Exactly as written, output each of the entries below.

==== Data for this exercise

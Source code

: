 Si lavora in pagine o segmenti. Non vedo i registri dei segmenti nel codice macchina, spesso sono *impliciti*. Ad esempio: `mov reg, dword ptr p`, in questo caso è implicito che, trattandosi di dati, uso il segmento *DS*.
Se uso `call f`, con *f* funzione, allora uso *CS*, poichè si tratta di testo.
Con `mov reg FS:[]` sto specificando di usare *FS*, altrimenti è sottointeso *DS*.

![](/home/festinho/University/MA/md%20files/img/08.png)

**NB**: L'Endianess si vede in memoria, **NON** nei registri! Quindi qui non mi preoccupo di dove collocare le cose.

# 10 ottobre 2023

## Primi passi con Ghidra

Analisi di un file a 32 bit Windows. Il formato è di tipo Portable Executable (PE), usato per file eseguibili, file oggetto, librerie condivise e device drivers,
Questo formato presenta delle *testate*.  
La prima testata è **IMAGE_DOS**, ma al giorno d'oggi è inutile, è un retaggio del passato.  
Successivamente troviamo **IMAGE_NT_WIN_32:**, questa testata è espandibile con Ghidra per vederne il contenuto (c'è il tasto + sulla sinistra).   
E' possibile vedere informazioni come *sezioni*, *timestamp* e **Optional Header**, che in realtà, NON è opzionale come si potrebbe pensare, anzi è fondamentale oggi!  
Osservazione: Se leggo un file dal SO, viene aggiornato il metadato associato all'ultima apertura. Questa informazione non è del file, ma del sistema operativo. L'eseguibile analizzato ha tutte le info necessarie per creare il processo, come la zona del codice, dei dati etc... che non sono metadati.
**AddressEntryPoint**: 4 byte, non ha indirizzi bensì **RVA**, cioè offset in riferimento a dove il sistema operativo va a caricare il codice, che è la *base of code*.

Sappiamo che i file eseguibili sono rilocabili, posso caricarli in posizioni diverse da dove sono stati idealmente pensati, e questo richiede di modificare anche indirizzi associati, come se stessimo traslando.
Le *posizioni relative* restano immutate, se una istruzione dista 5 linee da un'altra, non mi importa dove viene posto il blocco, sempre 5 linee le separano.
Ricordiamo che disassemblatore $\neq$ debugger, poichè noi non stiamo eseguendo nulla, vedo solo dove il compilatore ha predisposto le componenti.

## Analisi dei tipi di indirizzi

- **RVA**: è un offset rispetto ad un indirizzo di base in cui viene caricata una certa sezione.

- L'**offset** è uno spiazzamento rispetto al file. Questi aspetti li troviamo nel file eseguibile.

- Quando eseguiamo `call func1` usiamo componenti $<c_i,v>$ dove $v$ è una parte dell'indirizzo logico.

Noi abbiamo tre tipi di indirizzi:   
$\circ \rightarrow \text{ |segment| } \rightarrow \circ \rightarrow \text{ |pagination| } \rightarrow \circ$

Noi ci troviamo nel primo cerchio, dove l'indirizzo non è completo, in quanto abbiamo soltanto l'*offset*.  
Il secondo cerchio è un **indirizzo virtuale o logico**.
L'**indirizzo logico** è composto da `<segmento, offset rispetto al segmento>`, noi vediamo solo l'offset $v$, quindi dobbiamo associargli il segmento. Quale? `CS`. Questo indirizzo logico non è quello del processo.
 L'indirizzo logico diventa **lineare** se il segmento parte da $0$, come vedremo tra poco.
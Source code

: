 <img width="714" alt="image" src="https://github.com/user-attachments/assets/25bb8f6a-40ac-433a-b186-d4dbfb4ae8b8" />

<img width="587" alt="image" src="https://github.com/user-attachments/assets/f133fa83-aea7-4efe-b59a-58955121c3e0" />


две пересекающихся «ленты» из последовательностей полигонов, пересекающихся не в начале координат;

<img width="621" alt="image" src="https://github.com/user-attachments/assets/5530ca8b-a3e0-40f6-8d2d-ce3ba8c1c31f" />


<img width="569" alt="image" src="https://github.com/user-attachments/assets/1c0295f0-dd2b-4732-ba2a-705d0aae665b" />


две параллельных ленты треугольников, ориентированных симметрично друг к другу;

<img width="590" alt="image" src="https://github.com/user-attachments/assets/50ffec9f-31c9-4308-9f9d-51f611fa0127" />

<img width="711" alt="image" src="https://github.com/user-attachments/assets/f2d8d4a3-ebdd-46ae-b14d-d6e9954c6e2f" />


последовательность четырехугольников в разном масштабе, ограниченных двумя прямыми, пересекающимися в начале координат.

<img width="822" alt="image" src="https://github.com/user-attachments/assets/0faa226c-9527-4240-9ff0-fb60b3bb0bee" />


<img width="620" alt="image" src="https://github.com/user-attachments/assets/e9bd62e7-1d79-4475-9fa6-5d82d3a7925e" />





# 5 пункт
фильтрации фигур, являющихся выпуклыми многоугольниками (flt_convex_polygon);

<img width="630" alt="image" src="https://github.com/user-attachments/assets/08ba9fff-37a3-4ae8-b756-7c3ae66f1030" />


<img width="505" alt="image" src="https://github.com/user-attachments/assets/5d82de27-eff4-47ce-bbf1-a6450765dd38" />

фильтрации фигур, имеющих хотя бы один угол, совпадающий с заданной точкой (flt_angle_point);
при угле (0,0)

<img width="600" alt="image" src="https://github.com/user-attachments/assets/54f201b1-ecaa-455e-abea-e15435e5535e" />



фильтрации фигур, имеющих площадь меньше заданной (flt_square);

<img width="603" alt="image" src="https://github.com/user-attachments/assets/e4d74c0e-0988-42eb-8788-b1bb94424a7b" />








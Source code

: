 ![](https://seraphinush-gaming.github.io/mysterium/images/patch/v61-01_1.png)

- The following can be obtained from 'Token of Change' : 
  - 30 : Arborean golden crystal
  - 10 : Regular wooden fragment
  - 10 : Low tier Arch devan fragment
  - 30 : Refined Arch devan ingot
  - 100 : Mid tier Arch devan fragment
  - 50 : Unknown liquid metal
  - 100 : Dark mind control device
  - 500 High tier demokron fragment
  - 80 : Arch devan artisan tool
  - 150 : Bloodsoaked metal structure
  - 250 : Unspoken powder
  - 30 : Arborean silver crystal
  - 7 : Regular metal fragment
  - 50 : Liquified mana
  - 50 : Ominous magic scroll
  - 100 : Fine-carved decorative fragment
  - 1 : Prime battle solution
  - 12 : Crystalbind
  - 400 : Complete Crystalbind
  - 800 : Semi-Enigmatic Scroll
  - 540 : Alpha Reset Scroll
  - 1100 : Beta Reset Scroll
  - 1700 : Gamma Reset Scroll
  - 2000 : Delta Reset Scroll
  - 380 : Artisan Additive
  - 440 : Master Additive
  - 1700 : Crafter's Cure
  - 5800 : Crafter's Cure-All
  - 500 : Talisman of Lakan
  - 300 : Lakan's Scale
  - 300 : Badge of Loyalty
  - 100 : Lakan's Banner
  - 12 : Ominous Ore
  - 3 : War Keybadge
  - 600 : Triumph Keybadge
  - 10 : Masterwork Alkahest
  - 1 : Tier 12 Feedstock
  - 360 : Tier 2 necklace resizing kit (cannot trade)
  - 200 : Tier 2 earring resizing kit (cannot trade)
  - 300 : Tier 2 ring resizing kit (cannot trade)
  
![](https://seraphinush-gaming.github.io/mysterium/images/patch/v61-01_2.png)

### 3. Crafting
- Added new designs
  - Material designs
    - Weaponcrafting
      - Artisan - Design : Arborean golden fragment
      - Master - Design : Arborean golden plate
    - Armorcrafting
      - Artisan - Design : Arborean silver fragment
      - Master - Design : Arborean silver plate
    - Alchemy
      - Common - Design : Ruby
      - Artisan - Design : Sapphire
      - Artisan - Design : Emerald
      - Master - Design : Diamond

========

# Answer to the exercise
Source code

: Si lavora in pagine o segmenti. Non vedo i registri dei segmenti nel codice macchina, spesso sono *impliciti*. Ad esempio: `mov reg, dword ptr p`, in questo caso è implicito che, trattandosi di dati, uso il segmento *DS*.
Se uso `call f`, con *f* funzione, allora uso *CS*, poichè si tratta di testo.
Con `mov reg FS:[]` sto specificando di usare *FS*, altrimenti è sottointeso *DS*.

![](/home/festinho/University/MA/md%20files/img/08.png)

**NB**: L'Endianess si vede in memoria, **NON** nei registri! Quindi qui non mi preoccupo di dove collocare le cose.

# 10 ottobre 2023

## Primi passi con Ghidra

Analisi di un file a 32 bit Windows. Il formato è di tipo Portable Executable (PE), usato per file eseguibili, file oggetto, librerie condivise e device drivers,
Questo formato presenta delle *testate*.  
La prima testata è **IMAGE_DOS**, ma al giorno d'oggi è inutile, è un retaggio del passato.  
Successivamente troviamo **IMAGE_NT_WIN_32:**, questa testata è espandibile con Ghidra per vederne il contenuto (c'è il tasto + sulla sinistra).   
E' possibile vedere informazioni come *sezioni*, *timestamp* e **Optional Header**, che in realtà, NON è opzionale come si potrebbe pensare, anzi è fondamentale oggi!  
Osservazione: Se leggo un file dal SO, viene aggiornato il metadato associato all'ultima apertura. Questa informazione non è del file, ma del sistema operativo. L'eseguibile analizzato ha tutte le info necessarie per creare il processo, come la zona del codice, dei dati etc... che non sono metadati.
**AddressEntryPoint**: 4 byte, non ha indirizzi bensì **RVA**, cioè offset in riferimento a dove il sistema operativo va a caricare il codice, che è la *base of code*.

Sappiamo che i file eseguibili sono rilocabili, posso caricarli in posizioni diverse da dove sono stati idealmente pensati, e questo richiede di modificare anche indirizzi associati, come se stessimo traslando.
Le *posizioni relative* restano immutate, se una istruzione dista 5 linee da un'altra, non mi importa dove viene posto il blocco, sempre 5 linee le separano.
Ricordiamo che disassemblatore $\neq$ debugger, poichè noi non stiamo eseguendo nulla, vedo solo dove il compilatore ha predisposto le componenti.

## Analisi dei tipi di indirizzi

- **RVA**: è un offset rispetto ad un indirizzo di base in cui viene caricata una certa sezione.

- L'**offset** è uno spiazzamento rispetto al file. Questi aspetti li troviamo nel file eseguibile.

- Quando eseguiamo `call func1` usiamo componenti $<c_i,v>$ dove $v$ è una parte dell'indirizzo logico.

Noi abbiamo tre tipi di indirizzi:   
$\circ \rightarrow \text{ |segment| } \rightarrow \circ \rightarrow \text{ |pagination| } \rightarrow \circ$

Noi ci troviamo nel primo cerchio, dove l'indirizzo non è completo, in quanto abbiamo soltanto l'*offset*.  
Il secondo cerchio è un **indirizzo virtuale o logico**.
L'**indirizzo logico** è composto da `<segmento, offset rispetto al segmento>`, noi vediamo solo l'offset $v$, quindi dobbiamo associargli il segmento. Quale? `CS`. Questo indirizzo logico non è quello del processo.
 L'indirizzo logico diventa **lineare** se il segmento parte da $0$, come vedremo tra poco.
Source code

: <img width="714" alt="image" src="https://github.com/user-attachments/assets/25bb8f6a-40ac-433a-b186-d4dbfb4ae8b8" />

<img width="587" alt="image" src="https://github.com/user-attachments/assets/f133fa83-aea7-4efe-b59a-58955121c3e0" />


две пересекающихся «ленты» из последовательностей полигонов, пересекающихся не в начале координат;

<img width="621" alt="image" src="https://github.com/user-attachments/assets/5530ca8b-a3e0-40f6-8d2d-ce3ba8c1c31f" />


<img width="569" alt="image" src="https://github.com/user-attachments/assets/1c0295f0-dd2b-4732-ba2a-705d0aae665b" />


две параллельных ленты треугольников, ориентированных симметрично друг к другу;

<img width="590" alt="image" src="https://github.com/user-attachments/assets/50ffec9f-31c9-4308-9f9d-51f611fa0127" />

<img width="711" alt="image" src="https://github.com/user-attachments/assets/f2d8d4a3-ebdd-46ae-b14d-d6e9954c6e2f" />


последовательность четырехугольников в разном масштабе, ограниченных двумя прямыми, пересекающимися в начале координат.

<img width="822" alt="image" src="https://github.com/user-attachments/assets/0faa226c-9527-4240-9ff0-fb60b3bb0bee" />


<img width="620" alt="image" src="https://github.com/user-attachments/assets/e9bd62e7-1d79-4475-9fa6-5d82d3a7925e" />





# 5 пункт
фильтрации фигур, являющихся выпуклыми многоугольниками (flt_convex_polygon);

<img width="630" alt="image" src="https://github.com/user-attachments/assets/08ba9fff-37a3-4ae8-b756-7c3ae66f1030" />


<img width="505" alt="image" src="https://github.com/user-attachments/assets/5d82de27-eff4-47ce-bbf1-a6450765dd38" />

фильтрации фигур, имеющих хотя бы один угол, совпадающий с заданной точкой (flt_angle_point);
при угле (0,0)

<img width="600" alt="image" src="https://github.com/user-attachments/assets/54f201b1-ecaa-455e-abea-e15435e5535e" />



фильтрации фигур, имеющих площадь меньше заданной (flt_square);

<img width="603" alt="image" src="https://github.com/user-attachments/assets/e4d74c0e-0988-42eb-8788-b1bb94424a7b" />








Source code

: ![](https://seraphinush-gaming.github.io/mysterium/images/patch/v61-01_1.png)

- The following can be obtained from 'Token of Change' : 
  - 30 : Arborean golden crystal
  - 10 : Regular wooden fragment
  - 10 : Low tier Arch devan fragment
  - 30 : Refined Arch devan ingot
  - 100 : Mid tier Arch devan fragment
  - 50 : Unknown liquid metal
  - 100 : Dark mind control device
  - 500 High tier demokron fragment
  - 80 : Arch devan artisan tool
  - 150 : Bloodsoaked metal structure
  - 250 : Unspoken powder
  - 30 : Arborean silver crystal
  - 7 : Regular metal fragment
  - 50 : Liquified mana
  - 50 : Ominous magic scroll
  - 100 : Fine-carved decorative fragment
  - 1 : Prime battle solution
  - 12 : Crystalbind
  - 400 : Complete Crystalbind
  - 800 : Semi-Enigmatic Scroll
  - 540 : Alpha Reset Scroll
  - 1100 : Beta Reset Scroll
  - 1700 : Gamma Reset Scroll
  - 2000 : Delta Reset Scroll
  - 380 : Artisan Additive
  - 440 : Master Additive
  - 1700 : Crafter's Cure
  - 5800 : Crafter's Cure-All
  - 500 : Talisman of Lakan
  - 300 : Lakan's Scale
  - 300 : Badge of Loyalty
  - 100 : Lakan's Banner
  - 12 : Ominous Ore
  - 3 : War Keybadge
  - 600 : Triumph Keybadge
  - 10 : Masterwork Alkahest
  - 1 : Tier 12 Feedstock
  - 360 : Tier 2 necklace resizing kit (cannot trade)
  - 200 : Tier 2 earring resizing kit (cannot trade)
  - 300 : Tier 2 ring resizing kit (cannot trade)
  
![](https://seraphinush-gaming.github.io/mysterium/images/patch/v61-01_2.png)

### 3. Crafting
- Added new designs
  - Material designs
    - Weaponcrafting
      - Artisan - Design : Arborean golden fragment
      - Master - Design : Arborean golden plate
    - Armorcrafting
      - Artisan - Design : Arborean silver fragment
      - Master - Design : Arborean silver plate
    - Alchemy
      - Common - Design : Ruby
      - Artisan - Design : Sapphire
      - Artisan - Design : Emerald
      - Master - Design : Diamond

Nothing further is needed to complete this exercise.